──────── Provided data
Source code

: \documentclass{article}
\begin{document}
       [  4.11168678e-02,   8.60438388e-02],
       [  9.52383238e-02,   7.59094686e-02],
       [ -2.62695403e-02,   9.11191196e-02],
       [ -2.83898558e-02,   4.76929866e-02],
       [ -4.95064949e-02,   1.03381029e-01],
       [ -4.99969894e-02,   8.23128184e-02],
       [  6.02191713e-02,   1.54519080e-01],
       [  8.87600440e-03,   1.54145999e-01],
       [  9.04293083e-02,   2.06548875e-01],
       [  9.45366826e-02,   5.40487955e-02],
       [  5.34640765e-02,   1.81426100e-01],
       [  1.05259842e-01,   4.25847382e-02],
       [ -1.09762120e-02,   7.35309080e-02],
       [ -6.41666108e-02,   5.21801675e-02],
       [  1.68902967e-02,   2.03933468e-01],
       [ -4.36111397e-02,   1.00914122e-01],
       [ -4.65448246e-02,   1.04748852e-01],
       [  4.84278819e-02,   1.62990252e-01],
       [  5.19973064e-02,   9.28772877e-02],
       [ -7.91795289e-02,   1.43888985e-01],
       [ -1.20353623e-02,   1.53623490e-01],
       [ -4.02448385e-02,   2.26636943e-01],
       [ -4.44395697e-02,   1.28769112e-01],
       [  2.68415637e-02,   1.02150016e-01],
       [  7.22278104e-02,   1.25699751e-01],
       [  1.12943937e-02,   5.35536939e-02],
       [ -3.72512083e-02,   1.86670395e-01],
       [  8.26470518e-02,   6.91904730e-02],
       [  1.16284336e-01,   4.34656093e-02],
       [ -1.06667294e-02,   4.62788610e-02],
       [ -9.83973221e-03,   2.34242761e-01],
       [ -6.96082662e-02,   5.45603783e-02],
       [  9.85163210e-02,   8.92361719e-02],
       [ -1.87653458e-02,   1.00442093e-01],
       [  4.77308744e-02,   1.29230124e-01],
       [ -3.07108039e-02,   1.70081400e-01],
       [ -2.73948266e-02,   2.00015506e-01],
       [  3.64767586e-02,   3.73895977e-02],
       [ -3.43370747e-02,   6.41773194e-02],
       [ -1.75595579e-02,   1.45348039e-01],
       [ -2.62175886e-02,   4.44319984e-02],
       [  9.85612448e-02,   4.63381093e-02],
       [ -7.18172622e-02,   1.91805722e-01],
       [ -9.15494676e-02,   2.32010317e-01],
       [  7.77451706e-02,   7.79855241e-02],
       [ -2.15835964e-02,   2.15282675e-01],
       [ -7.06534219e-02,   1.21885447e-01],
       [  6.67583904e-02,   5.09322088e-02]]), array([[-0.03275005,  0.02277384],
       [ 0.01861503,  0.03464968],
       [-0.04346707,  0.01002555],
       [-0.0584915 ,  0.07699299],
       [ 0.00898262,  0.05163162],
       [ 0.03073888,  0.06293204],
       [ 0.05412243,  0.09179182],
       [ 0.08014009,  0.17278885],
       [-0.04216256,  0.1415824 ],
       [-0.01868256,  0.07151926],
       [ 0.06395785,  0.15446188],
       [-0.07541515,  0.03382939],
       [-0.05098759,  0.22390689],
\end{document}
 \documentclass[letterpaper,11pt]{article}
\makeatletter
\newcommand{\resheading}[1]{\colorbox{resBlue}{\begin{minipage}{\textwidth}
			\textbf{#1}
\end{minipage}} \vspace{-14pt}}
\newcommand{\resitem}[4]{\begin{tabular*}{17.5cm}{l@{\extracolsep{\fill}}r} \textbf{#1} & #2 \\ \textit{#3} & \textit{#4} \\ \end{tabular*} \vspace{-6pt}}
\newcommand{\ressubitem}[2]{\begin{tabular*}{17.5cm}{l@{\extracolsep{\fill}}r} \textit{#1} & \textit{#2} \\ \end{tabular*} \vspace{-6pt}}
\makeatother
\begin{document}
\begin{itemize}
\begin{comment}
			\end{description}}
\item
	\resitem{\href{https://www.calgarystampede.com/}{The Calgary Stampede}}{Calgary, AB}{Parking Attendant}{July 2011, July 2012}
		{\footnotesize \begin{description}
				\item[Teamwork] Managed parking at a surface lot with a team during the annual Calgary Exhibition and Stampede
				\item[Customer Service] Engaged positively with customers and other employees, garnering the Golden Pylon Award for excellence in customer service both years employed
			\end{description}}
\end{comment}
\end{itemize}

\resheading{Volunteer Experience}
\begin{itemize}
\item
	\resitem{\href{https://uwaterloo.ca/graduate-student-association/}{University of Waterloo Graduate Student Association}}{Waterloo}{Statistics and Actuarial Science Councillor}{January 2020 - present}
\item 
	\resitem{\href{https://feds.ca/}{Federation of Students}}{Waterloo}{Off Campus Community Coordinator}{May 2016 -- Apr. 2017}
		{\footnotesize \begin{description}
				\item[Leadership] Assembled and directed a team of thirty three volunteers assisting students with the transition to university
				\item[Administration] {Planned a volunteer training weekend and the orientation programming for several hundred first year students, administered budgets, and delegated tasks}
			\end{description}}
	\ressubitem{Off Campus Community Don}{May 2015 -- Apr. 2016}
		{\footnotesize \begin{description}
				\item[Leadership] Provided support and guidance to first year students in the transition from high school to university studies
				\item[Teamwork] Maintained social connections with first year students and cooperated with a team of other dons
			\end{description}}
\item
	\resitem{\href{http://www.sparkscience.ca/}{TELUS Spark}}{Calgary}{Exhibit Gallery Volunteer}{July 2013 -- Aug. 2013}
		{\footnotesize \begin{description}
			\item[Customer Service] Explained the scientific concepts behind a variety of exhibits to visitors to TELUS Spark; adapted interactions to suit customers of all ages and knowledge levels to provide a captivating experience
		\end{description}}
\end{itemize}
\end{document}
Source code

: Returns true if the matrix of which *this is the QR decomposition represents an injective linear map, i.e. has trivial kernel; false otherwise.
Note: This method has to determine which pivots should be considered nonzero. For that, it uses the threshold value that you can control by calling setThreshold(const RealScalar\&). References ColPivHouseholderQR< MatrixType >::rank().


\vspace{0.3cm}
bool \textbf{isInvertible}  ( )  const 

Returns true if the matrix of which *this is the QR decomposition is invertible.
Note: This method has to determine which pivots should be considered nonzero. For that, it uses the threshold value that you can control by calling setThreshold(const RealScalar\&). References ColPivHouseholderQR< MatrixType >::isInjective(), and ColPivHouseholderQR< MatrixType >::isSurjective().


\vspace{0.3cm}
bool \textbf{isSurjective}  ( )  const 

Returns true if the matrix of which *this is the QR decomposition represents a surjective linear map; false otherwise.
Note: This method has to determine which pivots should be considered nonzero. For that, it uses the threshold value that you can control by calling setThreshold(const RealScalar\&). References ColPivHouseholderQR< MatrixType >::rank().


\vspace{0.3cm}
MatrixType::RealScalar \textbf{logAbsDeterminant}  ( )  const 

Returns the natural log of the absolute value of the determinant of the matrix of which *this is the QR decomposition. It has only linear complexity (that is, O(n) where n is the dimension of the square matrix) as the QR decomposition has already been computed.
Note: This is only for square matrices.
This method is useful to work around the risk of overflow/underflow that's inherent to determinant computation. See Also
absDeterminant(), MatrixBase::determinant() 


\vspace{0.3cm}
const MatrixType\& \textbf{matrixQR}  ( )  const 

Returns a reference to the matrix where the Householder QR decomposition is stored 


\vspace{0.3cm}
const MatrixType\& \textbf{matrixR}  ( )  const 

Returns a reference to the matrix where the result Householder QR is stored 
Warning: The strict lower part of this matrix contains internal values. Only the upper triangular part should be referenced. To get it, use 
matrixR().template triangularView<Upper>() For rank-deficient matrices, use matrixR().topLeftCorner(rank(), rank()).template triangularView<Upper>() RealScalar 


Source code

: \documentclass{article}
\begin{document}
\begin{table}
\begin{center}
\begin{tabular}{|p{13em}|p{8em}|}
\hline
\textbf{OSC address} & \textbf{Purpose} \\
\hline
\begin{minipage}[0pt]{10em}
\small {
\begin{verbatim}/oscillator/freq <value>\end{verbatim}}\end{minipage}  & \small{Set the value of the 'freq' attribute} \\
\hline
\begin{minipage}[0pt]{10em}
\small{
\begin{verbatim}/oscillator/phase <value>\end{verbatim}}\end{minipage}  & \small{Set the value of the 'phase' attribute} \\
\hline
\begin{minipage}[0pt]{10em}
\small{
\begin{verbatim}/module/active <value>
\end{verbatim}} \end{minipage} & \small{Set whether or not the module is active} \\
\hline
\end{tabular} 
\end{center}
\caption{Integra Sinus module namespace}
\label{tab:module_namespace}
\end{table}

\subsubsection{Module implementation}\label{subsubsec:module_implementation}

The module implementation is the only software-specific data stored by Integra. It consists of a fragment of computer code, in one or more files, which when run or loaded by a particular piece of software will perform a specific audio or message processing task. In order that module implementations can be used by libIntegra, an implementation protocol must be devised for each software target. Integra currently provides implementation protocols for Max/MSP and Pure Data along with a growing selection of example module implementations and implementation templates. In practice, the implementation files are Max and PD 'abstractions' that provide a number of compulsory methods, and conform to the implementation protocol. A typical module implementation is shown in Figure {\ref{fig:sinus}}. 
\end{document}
────────────────
▶ _Task prompt_
The answer is each line from the entries above in which the word "small" occurs.

▶ _Solution_
\small {
\begin{verbatim}/oscillator/freq <value>\end{verbatim}}\end{minipage}  & \small{Set the value of the 'freq' attribute} \\
\small{
\begin{verbatim}/oscillator/phase <value>\end{verbatim}}\end{minipage}  & \small{Set the value of the 'phase' attribute} \\
\small{
\end{verbatim}} \end{minipage} & \small{Set whether or not the module is active} \\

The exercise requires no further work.